» **TASK INPUTS**:
-*-*-

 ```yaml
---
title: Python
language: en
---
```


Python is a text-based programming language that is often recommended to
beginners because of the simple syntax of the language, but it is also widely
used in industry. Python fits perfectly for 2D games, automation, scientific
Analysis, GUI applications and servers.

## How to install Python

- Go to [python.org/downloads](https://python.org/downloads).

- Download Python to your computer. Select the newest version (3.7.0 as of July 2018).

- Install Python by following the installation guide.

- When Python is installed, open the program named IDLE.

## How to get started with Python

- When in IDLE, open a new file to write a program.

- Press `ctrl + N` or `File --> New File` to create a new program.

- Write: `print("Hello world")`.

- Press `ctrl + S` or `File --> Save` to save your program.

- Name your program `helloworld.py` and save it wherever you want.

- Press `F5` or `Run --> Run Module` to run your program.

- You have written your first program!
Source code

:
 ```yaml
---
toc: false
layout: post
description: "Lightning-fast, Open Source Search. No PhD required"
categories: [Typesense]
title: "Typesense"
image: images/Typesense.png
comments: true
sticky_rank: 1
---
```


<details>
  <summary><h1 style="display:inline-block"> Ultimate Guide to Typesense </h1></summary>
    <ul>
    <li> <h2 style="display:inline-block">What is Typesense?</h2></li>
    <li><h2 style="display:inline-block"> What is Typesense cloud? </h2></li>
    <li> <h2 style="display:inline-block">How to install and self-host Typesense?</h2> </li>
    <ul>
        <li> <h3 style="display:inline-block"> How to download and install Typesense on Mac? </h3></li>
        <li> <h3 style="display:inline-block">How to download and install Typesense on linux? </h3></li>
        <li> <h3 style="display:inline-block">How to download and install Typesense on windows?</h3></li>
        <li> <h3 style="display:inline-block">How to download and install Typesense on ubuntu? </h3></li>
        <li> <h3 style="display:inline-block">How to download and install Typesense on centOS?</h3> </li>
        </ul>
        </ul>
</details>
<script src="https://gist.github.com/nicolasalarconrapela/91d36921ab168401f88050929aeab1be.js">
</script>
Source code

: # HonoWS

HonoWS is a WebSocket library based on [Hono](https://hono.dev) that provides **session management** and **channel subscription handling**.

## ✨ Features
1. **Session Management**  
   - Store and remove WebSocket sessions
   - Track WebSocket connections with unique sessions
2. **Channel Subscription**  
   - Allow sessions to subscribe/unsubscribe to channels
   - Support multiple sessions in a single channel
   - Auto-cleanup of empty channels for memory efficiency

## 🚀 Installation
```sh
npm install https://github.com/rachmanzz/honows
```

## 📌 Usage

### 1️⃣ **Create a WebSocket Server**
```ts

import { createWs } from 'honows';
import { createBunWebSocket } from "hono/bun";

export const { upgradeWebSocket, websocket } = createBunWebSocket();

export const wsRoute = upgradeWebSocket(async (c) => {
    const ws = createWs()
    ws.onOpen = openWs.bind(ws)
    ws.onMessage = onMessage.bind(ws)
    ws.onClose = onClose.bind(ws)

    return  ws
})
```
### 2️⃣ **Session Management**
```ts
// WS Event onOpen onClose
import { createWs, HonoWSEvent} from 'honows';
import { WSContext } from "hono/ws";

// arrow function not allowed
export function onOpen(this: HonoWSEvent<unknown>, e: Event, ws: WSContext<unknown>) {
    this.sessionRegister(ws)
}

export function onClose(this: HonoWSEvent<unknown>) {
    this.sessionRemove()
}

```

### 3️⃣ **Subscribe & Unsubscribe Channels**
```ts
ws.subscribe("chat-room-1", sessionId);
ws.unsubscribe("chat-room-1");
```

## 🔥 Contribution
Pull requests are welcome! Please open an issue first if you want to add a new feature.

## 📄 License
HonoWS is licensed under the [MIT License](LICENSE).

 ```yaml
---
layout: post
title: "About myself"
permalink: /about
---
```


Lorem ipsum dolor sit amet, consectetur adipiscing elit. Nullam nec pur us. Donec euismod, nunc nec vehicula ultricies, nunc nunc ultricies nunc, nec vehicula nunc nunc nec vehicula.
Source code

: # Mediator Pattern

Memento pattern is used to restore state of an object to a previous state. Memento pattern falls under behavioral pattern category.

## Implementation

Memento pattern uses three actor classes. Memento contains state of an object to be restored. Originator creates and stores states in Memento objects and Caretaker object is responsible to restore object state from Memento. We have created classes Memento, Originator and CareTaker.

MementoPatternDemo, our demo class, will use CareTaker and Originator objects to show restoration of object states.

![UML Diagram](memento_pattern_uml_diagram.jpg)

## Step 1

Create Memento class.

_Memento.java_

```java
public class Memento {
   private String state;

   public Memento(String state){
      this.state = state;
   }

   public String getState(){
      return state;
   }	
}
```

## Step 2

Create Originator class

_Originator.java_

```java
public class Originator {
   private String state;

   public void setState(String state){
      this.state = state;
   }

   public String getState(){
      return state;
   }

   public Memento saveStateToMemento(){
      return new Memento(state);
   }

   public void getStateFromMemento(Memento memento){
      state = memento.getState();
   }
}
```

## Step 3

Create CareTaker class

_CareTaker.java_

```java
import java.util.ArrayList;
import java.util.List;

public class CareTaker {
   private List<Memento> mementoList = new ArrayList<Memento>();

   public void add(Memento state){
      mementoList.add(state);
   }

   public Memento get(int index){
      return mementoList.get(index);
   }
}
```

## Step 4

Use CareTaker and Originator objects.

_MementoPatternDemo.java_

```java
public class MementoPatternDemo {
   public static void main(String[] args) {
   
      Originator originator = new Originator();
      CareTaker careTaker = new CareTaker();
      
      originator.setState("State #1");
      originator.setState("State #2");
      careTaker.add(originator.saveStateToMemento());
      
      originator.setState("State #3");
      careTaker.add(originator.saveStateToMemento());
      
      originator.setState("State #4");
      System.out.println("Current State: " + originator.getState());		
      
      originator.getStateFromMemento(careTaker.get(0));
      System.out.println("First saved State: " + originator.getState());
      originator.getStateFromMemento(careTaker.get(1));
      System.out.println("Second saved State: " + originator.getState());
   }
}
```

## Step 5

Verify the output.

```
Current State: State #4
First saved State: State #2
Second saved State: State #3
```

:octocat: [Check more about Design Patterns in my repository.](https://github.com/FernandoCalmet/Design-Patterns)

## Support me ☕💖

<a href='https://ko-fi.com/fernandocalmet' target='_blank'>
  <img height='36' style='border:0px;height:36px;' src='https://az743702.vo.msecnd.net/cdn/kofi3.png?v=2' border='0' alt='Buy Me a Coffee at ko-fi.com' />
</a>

-*-*-

» **EXERCISE DETAILS**:
Pull out all lines of the data with the string "function".

» **EXERCISE OUTPUT**:
// arrow function not allowed
export function onOpen(this: HonoWSEvent<unknown>, e: Event, ws: WSContext<unknown>) {
export function onClose(this: HonoWSEvent<unknown>) {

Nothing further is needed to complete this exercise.